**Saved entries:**
=== Begin Enclosure ===

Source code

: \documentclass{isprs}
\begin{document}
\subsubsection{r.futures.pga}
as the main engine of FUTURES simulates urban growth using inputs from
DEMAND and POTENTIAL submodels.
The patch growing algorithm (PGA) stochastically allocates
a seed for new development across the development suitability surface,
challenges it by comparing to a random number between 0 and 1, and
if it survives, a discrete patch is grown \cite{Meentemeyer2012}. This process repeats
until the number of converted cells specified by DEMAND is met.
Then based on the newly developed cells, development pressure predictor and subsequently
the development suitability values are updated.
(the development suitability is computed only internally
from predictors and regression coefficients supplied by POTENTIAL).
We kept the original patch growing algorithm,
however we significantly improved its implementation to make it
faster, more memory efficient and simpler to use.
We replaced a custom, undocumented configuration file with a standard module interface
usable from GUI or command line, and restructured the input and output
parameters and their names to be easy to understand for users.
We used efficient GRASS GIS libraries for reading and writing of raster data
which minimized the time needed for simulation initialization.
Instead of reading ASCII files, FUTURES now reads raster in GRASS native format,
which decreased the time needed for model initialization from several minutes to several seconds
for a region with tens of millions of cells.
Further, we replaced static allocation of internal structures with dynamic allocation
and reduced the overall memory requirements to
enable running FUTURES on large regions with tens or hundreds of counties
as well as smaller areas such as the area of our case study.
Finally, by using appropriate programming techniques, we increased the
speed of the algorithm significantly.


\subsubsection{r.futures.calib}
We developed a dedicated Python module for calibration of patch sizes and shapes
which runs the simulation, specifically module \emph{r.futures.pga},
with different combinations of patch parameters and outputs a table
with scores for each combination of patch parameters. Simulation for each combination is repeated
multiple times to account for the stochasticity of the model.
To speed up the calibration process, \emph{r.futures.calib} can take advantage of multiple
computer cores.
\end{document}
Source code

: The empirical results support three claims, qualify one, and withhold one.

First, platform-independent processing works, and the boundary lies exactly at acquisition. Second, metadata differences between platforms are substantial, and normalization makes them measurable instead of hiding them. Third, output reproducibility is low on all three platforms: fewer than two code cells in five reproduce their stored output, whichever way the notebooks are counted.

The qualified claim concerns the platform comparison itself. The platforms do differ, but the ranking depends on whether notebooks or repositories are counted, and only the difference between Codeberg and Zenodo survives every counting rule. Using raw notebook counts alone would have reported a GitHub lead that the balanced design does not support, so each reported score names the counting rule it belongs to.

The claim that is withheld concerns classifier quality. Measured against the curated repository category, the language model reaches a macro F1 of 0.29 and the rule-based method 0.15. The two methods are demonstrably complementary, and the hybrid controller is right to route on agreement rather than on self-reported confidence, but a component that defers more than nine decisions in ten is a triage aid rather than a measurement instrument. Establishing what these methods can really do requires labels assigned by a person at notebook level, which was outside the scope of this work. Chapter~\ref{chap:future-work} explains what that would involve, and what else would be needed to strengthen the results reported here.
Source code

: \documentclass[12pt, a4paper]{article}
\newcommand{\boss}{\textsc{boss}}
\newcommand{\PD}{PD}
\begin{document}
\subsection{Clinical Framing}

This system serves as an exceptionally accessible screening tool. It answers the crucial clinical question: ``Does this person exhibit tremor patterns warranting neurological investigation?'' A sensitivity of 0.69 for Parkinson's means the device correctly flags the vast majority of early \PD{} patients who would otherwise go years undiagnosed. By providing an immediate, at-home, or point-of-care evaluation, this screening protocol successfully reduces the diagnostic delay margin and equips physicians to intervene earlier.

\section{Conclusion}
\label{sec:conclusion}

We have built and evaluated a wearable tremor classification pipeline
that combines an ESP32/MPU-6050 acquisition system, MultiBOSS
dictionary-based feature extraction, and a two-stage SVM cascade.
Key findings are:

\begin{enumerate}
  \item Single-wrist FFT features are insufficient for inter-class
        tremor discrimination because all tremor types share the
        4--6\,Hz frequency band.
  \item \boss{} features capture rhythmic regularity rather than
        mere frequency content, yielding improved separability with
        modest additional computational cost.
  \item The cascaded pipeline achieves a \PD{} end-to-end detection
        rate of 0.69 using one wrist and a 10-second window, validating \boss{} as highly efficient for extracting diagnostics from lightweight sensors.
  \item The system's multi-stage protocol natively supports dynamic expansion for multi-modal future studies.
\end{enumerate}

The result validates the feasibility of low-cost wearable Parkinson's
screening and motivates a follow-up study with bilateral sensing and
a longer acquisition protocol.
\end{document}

=== End Enclosure ===

**Required action:**
All lines in the records above that contain "initialization" are to be reported.

**Solution to this task:**
which minimized the time needed for simulation initialization.
which decreased the time needed for model initialization from several minutes to several seconds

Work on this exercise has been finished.